Sequences as Imperfect Records
Section titled “Sequences as Imperfect Records”Despite these challenges, sequences contain information about the past. Mutations accumulate over time, and these changes are reflected in the sequences we observe today. If two sequences are highly similar, it is likely that they share a recent common ancestor. If they differ substantially, their divergence likely occurred further in the past.
This relationship between similarity and relatedness provides the foundation for phylogenetic analysis. However, it must be interpreted with care. Multiple mutations can occur at the same position, and some mutations may be reversed. Sequences therefore provide an incomplete and sometimes misleading record of evolutionary history.
Phylogenetic Trees as Models
Section titled “Phylogenetic Trees as Models”It is essential to clarify what a phylogenetic tree represents. A common misconception is that such a tree depicts the true evolutionary history of the organisms under study. In reality, a phylogenetic tree is a model.
More precisely, it is a structured hypothesis that attempts to explain the observed data under a set of assumptions. We observe sequences, construct a tree, and evaluate how well this tree explains the patterns present in the data.
This perspective has an important consequence. In scientific modeling, the question is not whether a model is absolutely true. Evolutionary history is not directly accessible, and therefore cannot be used as a ground truth in this sense. Instead, models are evaluated by their usefulness. A phylogenetic tree is useful if it explains observed sequence patterns, is consistent with biological knowledge, and supports meaningful interpretation .

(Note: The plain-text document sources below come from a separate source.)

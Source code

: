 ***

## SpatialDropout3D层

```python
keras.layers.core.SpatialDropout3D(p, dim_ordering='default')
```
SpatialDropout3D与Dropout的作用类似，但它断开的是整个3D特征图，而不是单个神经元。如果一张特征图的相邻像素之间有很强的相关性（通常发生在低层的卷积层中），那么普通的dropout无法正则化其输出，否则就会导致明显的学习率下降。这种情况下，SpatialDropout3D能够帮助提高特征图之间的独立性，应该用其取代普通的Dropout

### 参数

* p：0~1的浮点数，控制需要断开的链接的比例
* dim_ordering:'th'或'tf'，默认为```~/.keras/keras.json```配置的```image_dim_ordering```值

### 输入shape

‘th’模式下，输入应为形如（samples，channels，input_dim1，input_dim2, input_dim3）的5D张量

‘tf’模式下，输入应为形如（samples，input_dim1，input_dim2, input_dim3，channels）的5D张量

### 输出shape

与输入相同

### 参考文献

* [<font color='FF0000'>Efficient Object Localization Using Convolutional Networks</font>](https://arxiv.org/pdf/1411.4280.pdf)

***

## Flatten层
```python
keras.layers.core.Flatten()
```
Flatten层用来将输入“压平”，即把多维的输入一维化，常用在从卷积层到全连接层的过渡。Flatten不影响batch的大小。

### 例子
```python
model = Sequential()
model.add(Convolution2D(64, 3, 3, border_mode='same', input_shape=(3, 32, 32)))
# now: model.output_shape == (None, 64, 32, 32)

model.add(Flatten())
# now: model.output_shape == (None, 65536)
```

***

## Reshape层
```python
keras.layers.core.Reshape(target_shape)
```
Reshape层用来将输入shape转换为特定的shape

From Intuition to a Formal Problem
Section titled “From Intuition to a Formal Problem”We can now formulate the problem more precisely. We are given a set of sequences representing present-day observations and seek a tree that explains the similarities and differences among them in terms of evolutionary relationships.
To achieve this, we must connect sequence variation to evolutionary processes, choose a representation for relationships, develop algorithms for constructing trees, and define criteria for evaluating how well a tree explains the data. Each of these steps introduces assumptions and shapes the resulting model.
In the following sections, we will develop the necessary tools to carry out this reconstruction. Throughout, one idea remains central: phylogenetic reconstruction is the process of building models that explain how present-day sequences came to be.
Self-Check Questions
Section titled “Self-Check Questions”- Why can evolutionary history not be directly observed, and how does this shape phylogenetic reconstruction?
- What distinguishes phylogenetic reconstruction from similarity-based sequence analysis?
- Why are sequences considered imperfect records of evolutionary history?
- In what sense is a phylogenetic tree a model?
- Why is usefulness a more appropriate criterion than truth when evaluating such models?
- What is the central challenge of inferring a dynamic process from static data?